I loved the romance between Jane and James Lacey, who is even more droolworthy than his brother Will (who was a main character in the first book). He is dark and brooding, tortured by what he has seen at war with Spain and doesn't believe himself worthy. I adored how together they brought out the best in each other and cursed the awful and mercenary families who stepped in their way. My favourite characters in the book however where Diego, James' African man servant and Milly, seamstress and longtime friend of Lady Jane. Through these two characters we truly see a passion to fight against adversity and overcome a world which has strict rules on rank, propriety and expectations, where crossing the line could cost you your life. I also enjoyed the introduction to the theatrical Christopher Turner, the Lacey brother's illegitimate sibling and have a feeling his story will be very interesting indeed (told in The Rogue Princess released in July 2011)

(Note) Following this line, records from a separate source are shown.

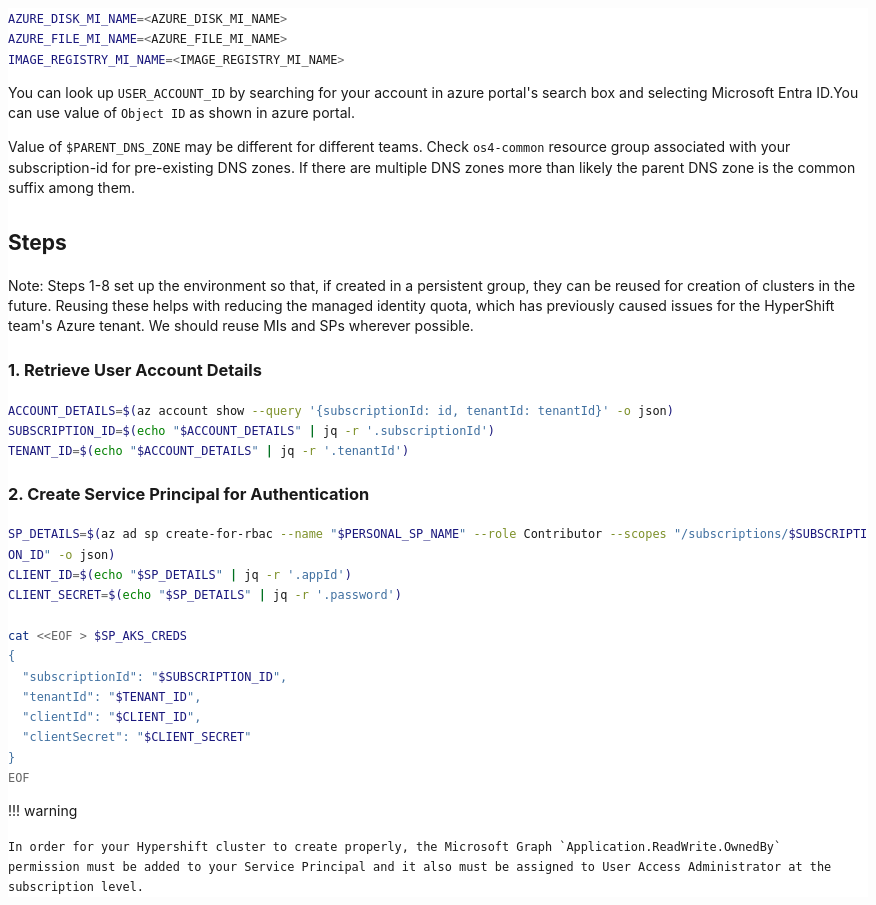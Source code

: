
 ```sh
AZURE_DISK_MI_NAME=<AZURE_DISK_MI_NAME>
AZURE_FILE_MI_NAME=<AZURE_FILE_MI_NAME>
IMAGE_REGISTRY_MI_NAME=<IMAGE_REGISTRY_MI_NAME>
```

You can look up `USER_ACCOUNT_ID` by searching for your account in azure portal's search box and selecting Microsoft
Entra ID.You can use value of `Object ID` as shown in azure portal.


Value of `$PARENT_DNS_ZONE` may be different for different teams. Check `os4-common` resource group associated with your
subscription-id for pre-existing DNS zones.  If there are multiple DNS zones more than likely the parent DNS zone is the
common suffix among them.

## Steps
Note: Steps 1-8 set up the environment so that, if created in a persistent group, they can be reused for creation of
clusters in the future. Reusing these helps with reducing the managed identity quota, which has previously caused issues
for the HyperShift team's Azure tenant. We should reuse MIs and SPs wherever possible.

### 1. Retrieve User Account Details

```sh
ACCOUNT_DETAILS=$(az account show --query '{subscriptionId: id, tenantId: tenantId}' -o json)
SUBSCRIPTION_ID=$(echo "$ACCOUNT_DETAILS" | jq -r '.subscriptionId')
TENANT_ID=$(echo "$ACCOUNT_DETAILS" | jq -r '.tenantId')
```

### 2. Create Service Principal for Authentication

```sh
SP_DETAILS=$(az ad sp create-for-rbac --name "$PERSONAL_SP_NAME" --role Contributor --scopes "/subscriptions/$SUBSCRIPTION_ID" -o json)
CLIENT_ID=$(echo "$SP_DETAILS" | jq -r '.appId')
CLIENT_SECRET=$(echo "$SP_DETAILS" | jq -r '.password')

cat <<EOF > $SP_AKS_CREDS
{
  "subscriptionId": "$SUBSCRIPTION_ID",
  "tenantId": "$TENANT_ID",
  "clientId": "$CLIENT_ID",
  "clientSecret": "$CLIENT_SECRET"
}
EOF
```
!!! warning
      
    In order for your Hypershift cluster to create properly, the Microsoft Graph `Application.ReadWrite.OwnedBy` 
    permission must be added to your Service Principal and it also must be assigned to User Access Administrator at the 
    subscription level.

Once again I found Edward's sumptuous historical detailing and descriptions beautiful. The way she describes the rich and regal costumes of Elizabethan times brings them to life, while the sights, smells and sounds of Tudor London are recreated vividly. I particularly enjoy her charming and easy writing style. As with The Other Countess, this book isn't action packed (although there are one or two sword fights to get your heart pounding) it's more a book to savour and immerse yourself with, perfect for a lazy afternoon when you don't have to rush. I think this book would work as a standalone, but I liked having the insight I'd gained on the social circles and politics of the group from the first. Eve Edward's series of books have become a firm favourite of mine and I eagerly look forward to the next. Recommended to anyone who enjoys historical fiction, romance, has an interest in the period or just wants a beautiful and charming story to curl up with.
Published in the UK February 2011 by Puffin
Thanks to the publishers for providing me with a copy for review.